Indeed, the “Building” in RPBW’s name reveals the pride Piano takes in basic engineering. “My father was a builder,” he says. “So I enjoyed that. I was spending a lot of time on sites, just watching.” The bustling port city of Genoa gave Piano an appreciation of the sea, as well, especially the comings and goings of ships — “always moving, nothing stays, everything floats” — which he now connects to his architecture. Not only does a porthole motif appear occasionally in his buildings, but there is a sense of movement in his work.
Rows of well-articulated vertical mullions are one of Piano’s recurring tropes, evoking the colonnades and arcades of classical architecture. “I think it’s because I like vibration, and I love volume,” he says, noting his use of the motif for his freestanding addition to Louis Kahn’s Kimbell Art Museum in Fort Worth, Texas. Piano’s simple pavilion with overhanging glass eaves, which has a similar scale to Kahn’s building, opened in late 2013. “This is what gives a sense of the infinite; this is what gives a sense of depth.”
Even when large, Piano’s buildings don’t seem unwieldy; he is a master of approachable scale. The Whitney’s director, Adam Weinberg, says that even though Piano is a thoroughly modern architect, “He’s still something of a classicist and a humanist. He tends toward a simplicity of form. And he can take his liberties on the details.”
“At my age, the pressure is not what you’ve done. It’s what you have yet to do.”
Piano’s facility for harnessing light is certainly the most commented-on facet of his museum work. “I love playing with light,” he says, “but you have to control it.” He demonstrated his mastery of this game early on, creating an inner layer to the roof structure of the Menil in a curved shape that helps filter the light. Sophisticated louvering is also part of his light-controlling bag of tricks, and one sees echoes of Piano’s influential work on lighting and roofs in projects like David Chipperfield’s Museu Jumex, in Mexico City, and Thomas Phifer’s North Carolina Museum of Art, in Raleigh, North Carolina.
Last year’s most high-profile Piano debut brought together under one new glass roof the galleries of Harvard’s art museums: the Fogg, the Busch-Reisinger and the Arthur M. Sackler. The consolidation includes the old Fogg building plus an addition wrapped in a cladding of glass and cedar, both of which happen to nestle very close to Le Corbusier’s only North American building, the Carpenter Center for the Visual Arts. (Referring to the way a ramp from the Carpenter comes within a few feet of the addition, Piano says, “The Corbusier embraces us.”)

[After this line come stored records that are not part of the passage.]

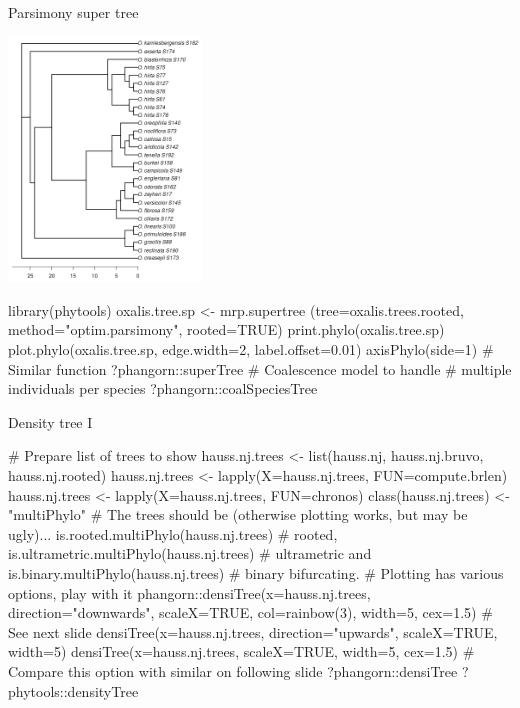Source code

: \documentclass[compress, ucs, xelatex, 11pt, xcolor=svgnames, aspectratio=169,
	hyperref={
		bookmarks=true,
		unicode=true,
		colorlinks=true,
		pdftitle={Molecular data in R},
		plainpages=false,
		pdfauthor={Vojtech Zeisek},
		pdfsubject={Course about phylogeny and evolution in R},
		pdfcreator={XeLaTeX},
		pdfkeywords={R, evolution, phylogeny, molecular data},
		linkcolor=Crimson, %
		anchorcolor=Magenta, %
		citecolor=Magenta, %
		filecolor=Magenta, %
		menucolor=Magenta, %
		urlcolor=DodgerBlue, %
		pdftex},
	url={hyphens, lowtilde} %
	]{beamer}
\begin{document}
\begin{frame}[fragile]{Parsimony super tree}
	\begin{multicols}{2}
		\begin{center}
			\includegraphics[height=6.5cm]{oxalis-pars.png}
		\end{center}
		\begin{spluscode}
    library(phytools)
    oxalis.tree.sp <- mrp.supertree
      (tree=oxalis.trees.rooted,
      method="optim.parsimony",
      rooted=TRUE)
    print.phylo(oxalis.tree.sp)
    plot.phylo(oxalis.tree.sp,
      edge.width=2, label.offset=0.01)
    axisPhylo(side=1)
    # Similar function
    ?phangorn::superTree
    # Coalescence model to handle
    # multiple individuals per species
    ?phangorn::coalSpeciesTree
		\end{spluscode}
	\end{multicols}
\end{frame}

\begin{frame}[fragile]{Density tree I}
	\begin{spluscode}
    # Prepare list of trees to show
    hauss.nj.trees <- list(hauss.nj, hauss.nj.bruvo, hauss.nj.rooted)
    hauss.nj.trees <- lapply(X=hauss.nj.trees, FUN=compute.brlen)
    hauss.nj.trees <- lapply(X=hauss.nj.trees, FUN=chronos)
    class(hauss.nj.trees) <- "multiPhylo"
    # The trees should be (otherwise plotting works, but may be ugly)...
    is.rooted.multiPhylo(hauss.nj.trees) # rooted,
    is.ultrametric.multiPhylo(hauss.nj.trees) # ultrametric and
    is.binary.multiPhylo(hauss.nj.trees) # binary bifurcating.
    # Plotting has various options, play with it
    phangorn::densiTree(x=hauss.nj.trees, direction="downwards",
      scaleX=TRUE, col=rainbow(3), width=5, cex=1.5) # See next slide
    densiTree(x=hauss.nj.trees, direction="upwards", scaleX=TRUE, width=5)
    densiTree(x=hauss.nj.trees, scaleX=TRUE, width=5, cex=1.5)
    # Compare this option with similar on following slide
    ?phangorn::densiTree
    ?phytools::densityTree
	\end{spluscode}
\end{frame}
\end{document}
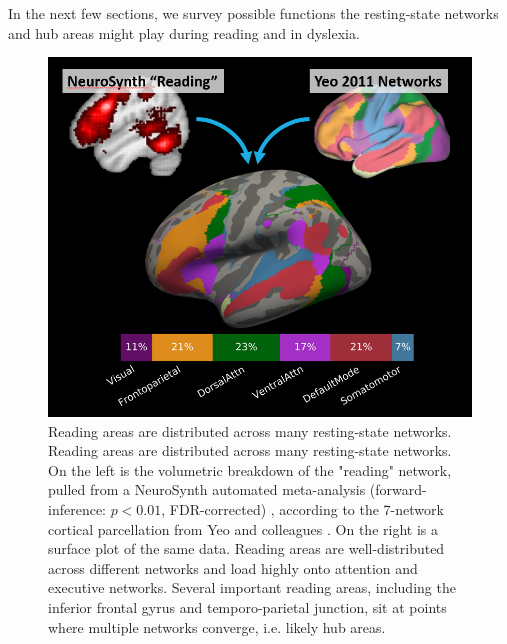 In the next few sections, we survey possible functions the resting-state networks and hub areas might play during reading and in dyslexia.  

\begin{figure}
\centering
\includegraphics[width=5in]{images/ch1-yeo-to-neurosynth.png}
    \caption{Reading areas are distributed across many resting-state networks. Reading areas are distributed across many resting-state networks. On the left is the volumetric breakdown of the "reading" network, pulled from a NeuroSynth automated meta-analysis (forward-inference: $p < 0.01$, FDR-corrected) \citep{Yarkoni2011}, according to the 7-network cortical parcellation from Yeo and colleagues \citep{Yeo2011}. On the right is a surface plot of the same data. Reading areas are well-distributed across different networks and load highly onto attention and executive networks. Several important reading areas, including the inferior frontal gyrus and temporo-parietal junction, sit at points where multiple networks converge, i.e. likely hub areas.}
    \label{fig:ch1-yeo-to-neurosynth}
\end{figure}

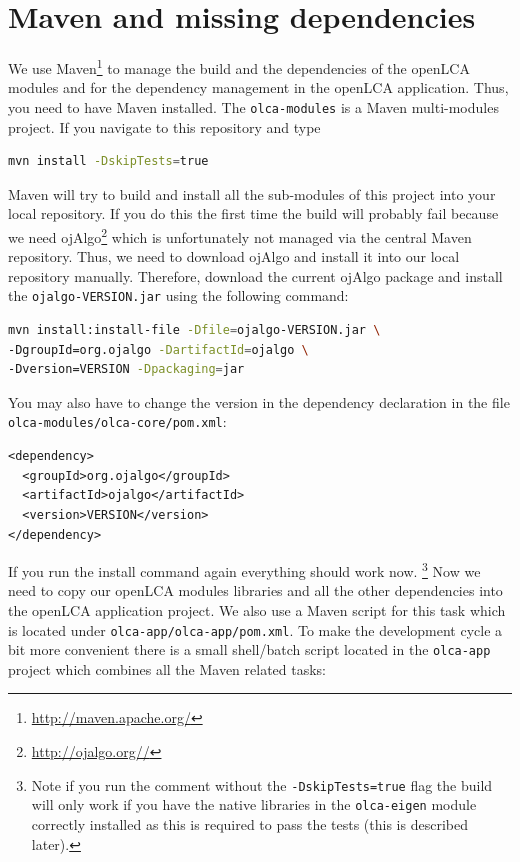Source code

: \documentclass{scrreprt}
\begin{document}
\section{Maven and missing dependencies}
We use Maven\footnote{\url{http://maven.apache.org/}} to manage the build and the dependencies of the openLCA modules and for the dependency management in the openLCA application. Thus, you need to have Maven installed. 
The \texttt{olca-modules} is a Maven multi-modules project. If you navigate to this repository and type

\begin{lstlisting}[language=bash]
mvn install -DskipTests=true
\end{lstlisting}    

Maven will try to build and install all the sub-modules of this project into your local repository. If you do this the first time the build will probably fail because we need ojAlgo\footnote{\url{http://ojalgo.org//}} which is unfortunately not managed via the central Maven repository. Thus, we need to download ojAlgo and install it into our local repository manually. Therefore, download the current ojAlgo package and install the \texttt{ojalgo-VERSION.jar} using the following command:

\begin{lstlisting}[language=bash]
mvn install:install-file -Dfile=ojalgo-VERSION.jar \ 
-DgroupId=org.ojalgo -DartifactId=ojalgo \
-Dversion=VERSION -Dpackaging=jar
\end{lstlisting}

You may also have to change the version in the dependency declaration in the file \texttt{olca-modules/olca-core/pom.xml}:

\begin{lstlisting}
<dependency>
  <groupId>org.ojalgo</groupId>
  <artifactId>ojalgo</artifactId>
  <version>VERSION</version>
</dependency>
\end{lstlisting} 

If you run the install command again everything should work now. \footnote{Note if you run the comment without the \texttt{-DskipTests=true} flag the build will only work if you have the native libraries in the \texttt{olca-eigen} module correctly installed as this is required to pass the tests (this is described later).} Now we need to copy our openLCA modules libraries and all the other dependencies into the openLCA application project. We also use a Maven script for this task which is located under \texttt{olca-app/olca-app/pom.xml}. To make the development cycle a bit more convenient there is a small shell/batch script located in the \texttt{olca-app} project which combines all the Maven related tasks:
\end{document}
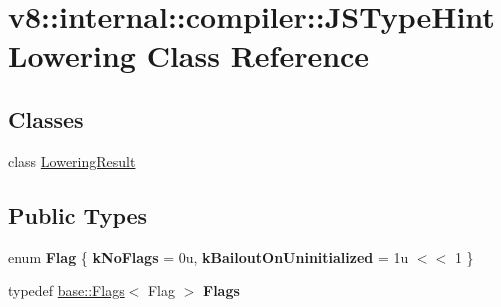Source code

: \hypertarget{classv8_1_1internal_1_1compiler_1_1JSTypeHintLowering}{}\section{v8\+:\+:internal\+:\+:compiler\+:\+:J\+S\+Type\+Hint\+Lowering Class Reference}
\label{classv8_1_1internal_1_1compiler_1_1JSTypeHintLowering}
\subsection*{Classes}
\begin{DoxyCompactItemize}
\item 
class \mbox{\hyperlink{classv8_1_1internal_1_1compiler_1_1JSTypeHintLowering_1_1LoweringResult}{Lowering\+Result}}
\end{DoxyCompactItemize}
\subsection*{Public Types}
\begin{DoxyCompactItemize}
\item 
\mbox{\label{classv8_1_1internal_1_1compiler_1_1JSTypeHintLowering_ad076303c132fb3a18fbb3ba364d88ba7}} 
enum {\bfseries Flag} \{ {\bfseries k\+No\+Flags} = 0u, 
{\bfseries k\+Bailout\+On\+Uninitialized} = 1u $<$$<$ 1
 \}
\item 
\mbox{\label{classv8_1_1internal_1_1compiler_1_1JSTypeHintLowering_aa9d143a358d0c29088a93c7f56cc2192}} 
typedef \mbox{\hyperlink{classv8_1_1base_1_1Flags}{base\+::\+Flags}}$<$ Flag $>$ {\bfseries Flags}
\end{DoxyCompactItemize}
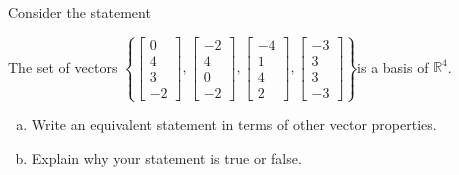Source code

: 
\begin{exerciseStatement}


Consider the statement 
\begin{center}\begin{minipage}{0.8\textwidth}
 The set of vectors \( \left\{ \left[\begin{array}{c}
0 \\
4 \\
3 \\
-2
\end{array}\right] , \left[\begin{array}{c}
-2 \\
4 \\
0 \\
-2
\end{array}\right] , \left[\begin{array}{c}
-4 \\
1 \\
4 \\
2
\end{array}\right] , \left[\begin{array}{c}
-3 \\
3 \\
3 \\
-3
\end{array}\right] \right\} \)is a basis of \(\mathbb{R}^4\). 
\end{minipage}\end{center}
    


\begin{enumerate}[(a)]
\item  Write an equivalent statement in terms of other vector properties.
\item  Explain why your statement is true or false.
\end{enumerate}
    
\end{exerciseStatement}
    
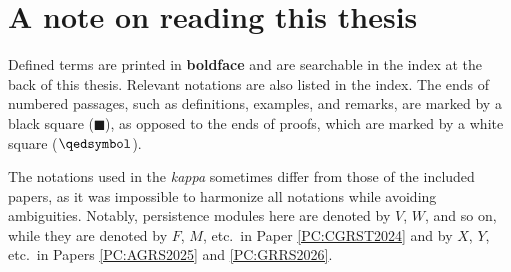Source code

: \section*{A note on reading this thesis}

Defined terms are printed in \textbf{boldface} and are searchable in the index at the back of this thesis. Relevant notations are also listed in the index. The ends of numbered passages, such as definitions, examples, and remarks, are marked by a black square ($\mdlgblksquare$), as opposed to the ends of proofs, which are marked by a white square ($\qedsymbol$).

The notations used in the \textit{kappa} sometimes differ from those of the included papers, as it was impossible to harmonize all notations while avoiding ambiguities. Notably, persistence modules here are denoted by $V$, $W$, and so on, while they are denoted by $F$, $M$, etc.\ in Paper \ref{PC:CGRST2024} and by $X$, $Y$, etc.\ in Papers \ref{PC:AGRS2025} and \ref{PC:GRRS2026}.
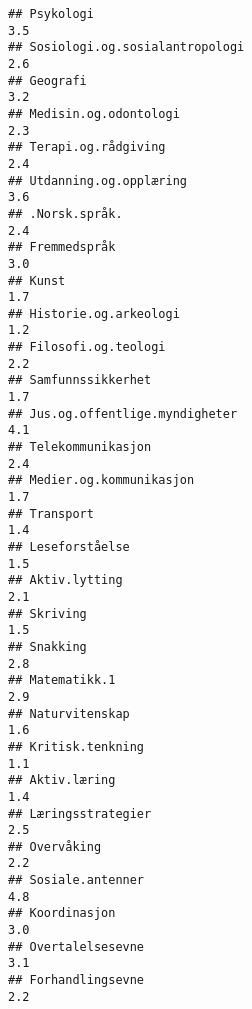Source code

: \documentclass[
]{article}
\begin{document}
\begin{verbatim}
## Psykologi                                                                        3.5
## Sosiologi.og.sosialantropologi                                                   2.6
## Geografi                                                                         3.2
## Medisin.og.odontologi                                                            2.3
## Terapi.og.rådgiving                                                              2.4
## Utdanning.og.opplæring                                                           3.6
## .Norsk.språk.                                                                    2.4
## Fremmedspråk                                                                     3.0
## Kunst                                                                            1.7
## Historie.og.arkeologi                                                            1.2
## Filosofi.og.teologi                                                              2.2
## Samfunnssikkerhet                                                                1.7
## Jus.og.offentlige.myndigheter                                                    4.1
## Telekommunikasjon                                                                2.4
## Medier.og.kommunikasjon                                                          1.7
## Transport                                                                        1.4
## Leseforståelse                                                                   1.5
## Aktiv.lytting                                                                    2.1
## Skriving                                                                         1.5
## Snakking                                                                         2.8
## Matematikk.1                                                                     2.9
## Naturvitenskap                                                                   1.6
## Kritisk.tenkning                                                                 1.1
## Aktiv.læring                                                                     1.4
## Læringsstrategier                                                                2.5
## Overvåking                                                                       2.2
## Sosiale.antenner                                                                 4.8
## Koordinasjon                                                                     3.0
## Overtalelsesevne                                                                 3.1
## Forhandlingsevne                                                                 2.2

\end{verbatim}
\end{document}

All of Piano’s strengths were brought to bear on this project. “The first thing he said was, ‘I can give you more light,’ ” recalls Tom Lentz, the head of the Harvard Art Museums. To that end, Piano focused on the dark, inaccessible and dilapidated Calderwood Courtyard at the center of the Fogg.
The Fogg’s four original floors have arcades looking out into the courtyard — which was, until recently, covered under a light-omitting roof — with galleries beyond. Piano “really reimagined it,” says Lentz. “He extended the courtyard vertically, and the top is now a glass lantern. We can let in whatever amount of light we want, but the light never penetrates past the arcade.”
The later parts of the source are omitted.